Search the material below for the string "textcolor" and copy each line where it appears.
↓
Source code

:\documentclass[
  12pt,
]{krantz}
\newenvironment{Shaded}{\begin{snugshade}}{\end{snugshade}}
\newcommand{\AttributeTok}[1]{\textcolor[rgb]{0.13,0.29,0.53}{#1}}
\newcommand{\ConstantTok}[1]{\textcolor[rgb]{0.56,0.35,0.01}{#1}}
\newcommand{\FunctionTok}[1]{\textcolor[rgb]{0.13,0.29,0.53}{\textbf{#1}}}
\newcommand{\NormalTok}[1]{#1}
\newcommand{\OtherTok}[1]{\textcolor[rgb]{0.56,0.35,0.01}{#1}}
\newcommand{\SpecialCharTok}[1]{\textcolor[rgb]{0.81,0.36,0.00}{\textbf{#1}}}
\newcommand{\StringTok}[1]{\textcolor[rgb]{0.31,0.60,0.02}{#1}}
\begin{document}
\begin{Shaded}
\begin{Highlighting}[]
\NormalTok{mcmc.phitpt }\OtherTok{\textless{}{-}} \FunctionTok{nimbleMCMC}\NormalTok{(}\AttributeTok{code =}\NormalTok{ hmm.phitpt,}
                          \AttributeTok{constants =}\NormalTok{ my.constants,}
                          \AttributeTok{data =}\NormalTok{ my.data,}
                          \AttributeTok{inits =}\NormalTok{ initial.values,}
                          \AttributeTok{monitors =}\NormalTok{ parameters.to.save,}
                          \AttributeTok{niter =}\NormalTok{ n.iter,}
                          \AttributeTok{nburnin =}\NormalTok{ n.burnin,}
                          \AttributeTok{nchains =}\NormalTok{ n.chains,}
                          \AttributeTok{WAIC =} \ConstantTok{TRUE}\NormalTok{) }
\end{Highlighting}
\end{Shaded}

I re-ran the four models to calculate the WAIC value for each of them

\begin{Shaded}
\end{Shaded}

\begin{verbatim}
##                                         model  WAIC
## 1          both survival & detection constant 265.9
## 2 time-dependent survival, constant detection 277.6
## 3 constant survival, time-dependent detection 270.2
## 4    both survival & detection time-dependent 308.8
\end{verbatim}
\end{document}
↑
● WRITTEN ANSWER:
\newcommand{\AttributeTok}[1]{\textcolor[rgb]{0.13,0.29,0.53}{#1}}
\newcommand{\ConstantTok}[1]{\textcolor[rgb]{0.56,0.35,0.01}{#1}}
\newcommand{\FunctionTok}[1]{\textcolor[rgb]{0.13,0.29,0.53}{\textbf{#1}}}
\newcommand{\OtherTok}[1]{\textcolor[rgb]{0.56,0.35,0.01}{#1}}
\newcommand{\SpecialCharTok}[1]{\textcolor[rgb]{0.81,0.36,0.00}{\textbf{#1}}}
\newcommand{\StringTok}[1]{\textcolor[rgb]{0.31,0.60,0.02}{#1}}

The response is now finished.